* _WHAT YOU HAVE TO DO_
Only the images are to be dropped; the records themselves must be repeated exactly.

* _EXTRACTED MATERIAL_
○ ○ ○

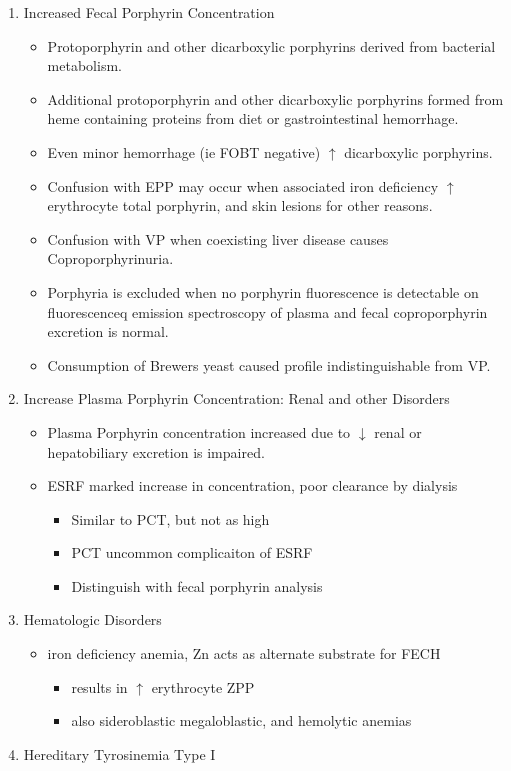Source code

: \documentclass{scrartcl}
\begin{document}
\begin{enumerate}
\item Increased Fecal Porphyrin Concentration
\label{sec:org9ff7af9}
\begin{itemize}
\item Protoporphyrin and other dicarboxylic porphyrins derived from
bacterial metabolism.
\item Additional protoporphyrin and other dicarboxylic porphyrins formed
from heme containing proteins from diet or gastrointestinal
hemorrhage.
\item Even minor hemorrhage (ie FOBT negative) \(\uparrow\) dicarboxylic porphyrins.
\item Confusion with EPP may occur when associated iron deficiency
\(\uparrow\) erythrocyte total porphyrin, and skin lesions for other reasons.
\item Confusion with VP when coexisting liver disease causes
Coproporphyrinuria.
\item Porphyria is excluded when no porphyrin fluorescence is detectable
on fluorescenceq emission spectroscopy of plasma and fecal
coproporphyrin excretion is normal.
\item Consumption of Brewers yeast caused profile indistinguishable from
VP.
\end{itemize}

\item Increase Plasma Porphyrin Concentration: Renal and other Disorders
\label{sec:org33da045}
\begin{itemize}
\item Plasma Porphyrin concentration increased due to \(\downarrow\) renal or
hepatobiliary excretion is impaired.
\item ESRF marked increase in concentration, poor clearance by dialysis
\begin{itemize}
\item Similar to PCT, but not as high
\item PCT uncommon complicaiton of ESRF
\item Distinguish with fecal porphyrin analysis
\end{itemize}
\end{itemize}
\item Hematologic Disorders
\label{sec:org037c171}
\begin{itemize}
\item iron deficiency anemia, Zn acts as alternate substrate for FECH
\begin{itemize}
\item results in \(\uparrow\) erythrocyte ZPP
\item also sideroblastic megaloblastic, and hemolytic anemias
\end{itemize}
\end{itemize}
\item Hereditary Tyrosinemia Type I
\label{sec:orgfba4aa4}
\end{enumerate}
\end{document}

○ ○ ○

* _ANSWER_
Source code

: \documentclass{scrartcl}
\begin{document}
\begin{enumerate}
\item Increased Fecal Porphyrin Concentration
\label{sec:org9ff7af9}
\begin{itemize}
\item Protoporphyrin and other dicarboxylic porphyrins derived from
bacterial metabolism.
\item Additional protoporphyrin and other dicarboxylic porphyrins formed
from heme containing proteins from diet or gastrointestinal
hemorrhage.
\item Even minor hemorrhage (ie FOBT negative) \(\uparrow\) dicarboxylic porphyrins.
\item Confusion with EPP may occur when associated iron deficiency
\(\uparrow\) erythrocyte total porphyrin, and skin lesions for other reasons.
\item Confusion with VP when coexisting liver disease causes
Coproporphyrinuria.
\item Porphyria is excluded when no porphyrin fluorescence is detectable
on fluorescenceq emission spectroscopy of plasma and fecal
coproporphyrin excretion is normal.
\item Consumption of Brewers yeast caused profile indistinguishable from
VP.
\end{itemize}

\item Increase Plasma Porphyrin Concentration: Renal and other Disorders
\label{sec:org33da045}
\begin{itemize}
\item Plasma Porphyrin concentration increased due to \(\downarrow\) renal or
hepatobiliary excretion is impaired.
\item ESRF marked increase in concentration, poor clearance by dialysis
\begin{itemize}
\item Similar to PCT, but not as high
\item PCT uncommon complicaiton of ESRF
\item Distinguish with fecal porphyrin analysis
\end{itemize}
\end{itemize}
\item Hematologic Disorders
\label{sec:org037c171}
\begin{itemize}
\item iron deficiency anemia, Zn acts as alternate substrate for FECH
\begin{itemize}
\item results in \(\uparrow\) erythrocyte ZPP
\item also sideroblastic megaloblastic, and hemolytic anemias
\end{itemize}
\end{itemize}
\item Hereditary Tyrosinemia Type I
\label{sec:orgfba4aa4}
\end{enumerate}
\end{document}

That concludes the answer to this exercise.